━━━ Supplied data ━━━

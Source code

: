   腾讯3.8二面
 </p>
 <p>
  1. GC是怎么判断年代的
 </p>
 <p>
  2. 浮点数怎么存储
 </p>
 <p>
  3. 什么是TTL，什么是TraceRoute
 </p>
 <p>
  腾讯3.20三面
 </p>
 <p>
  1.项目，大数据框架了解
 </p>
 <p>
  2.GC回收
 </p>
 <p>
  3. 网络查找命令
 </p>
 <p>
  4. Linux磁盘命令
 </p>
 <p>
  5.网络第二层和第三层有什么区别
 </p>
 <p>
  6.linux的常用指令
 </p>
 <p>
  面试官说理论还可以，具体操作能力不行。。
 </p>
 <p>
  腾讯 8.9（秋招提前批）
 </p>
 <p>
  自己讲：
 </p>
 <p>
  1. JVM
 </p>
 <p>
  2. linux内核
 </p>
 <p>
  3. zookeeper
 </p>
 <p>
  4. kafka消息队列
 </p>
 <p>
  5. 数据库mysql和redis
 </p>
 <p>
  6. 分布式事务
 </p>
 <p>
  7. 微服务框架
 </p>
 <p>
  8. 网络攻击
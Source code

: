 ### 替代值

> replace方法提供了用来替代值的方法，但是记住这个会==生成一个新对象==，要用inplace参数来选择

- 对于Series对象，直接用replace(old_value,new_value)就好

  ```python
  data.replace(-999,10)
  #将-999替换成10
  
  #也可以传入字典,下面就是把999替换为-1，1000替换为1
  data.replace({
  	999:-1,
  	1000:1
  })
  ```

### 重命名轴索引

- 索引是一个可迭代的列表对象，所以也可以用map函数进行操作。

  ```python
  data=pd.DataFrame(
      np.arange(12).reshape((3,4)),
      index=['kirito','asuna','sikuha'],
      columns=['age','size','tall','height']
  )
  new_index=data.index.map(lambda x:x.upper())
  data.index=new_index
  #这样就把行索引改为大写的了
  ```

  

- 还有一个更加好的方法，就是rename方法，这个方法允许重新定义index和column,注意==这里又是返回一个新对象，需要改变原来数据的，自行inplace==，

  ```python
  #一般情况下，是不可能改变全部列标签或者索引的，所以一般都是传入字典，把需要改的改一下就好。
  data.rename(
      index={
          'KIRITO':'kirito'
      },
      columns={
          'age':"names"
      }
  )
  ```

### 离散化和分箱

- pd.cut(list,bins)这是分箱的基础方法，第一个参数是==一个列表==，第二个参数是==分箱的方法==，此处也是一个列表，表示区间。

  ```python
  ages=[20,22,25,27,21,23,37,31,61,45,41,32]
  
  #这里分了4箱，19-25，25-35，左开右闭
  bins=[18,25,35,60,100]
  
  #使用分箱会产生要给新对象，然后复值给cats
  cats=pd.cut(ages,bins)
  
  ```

━━━

Wherever the string "bins" appears in a line of the records above, copy that line.

*Problem solution:*
- pd.cut(list,bins)这是分箱的基础方法，第一个参数是==一个列表==，第二个参数是==分箱的方法==，此处也是一个列表，表示区间。
  bins=[18,25,35,60,100]
  cats=pd.cut(ages,bins)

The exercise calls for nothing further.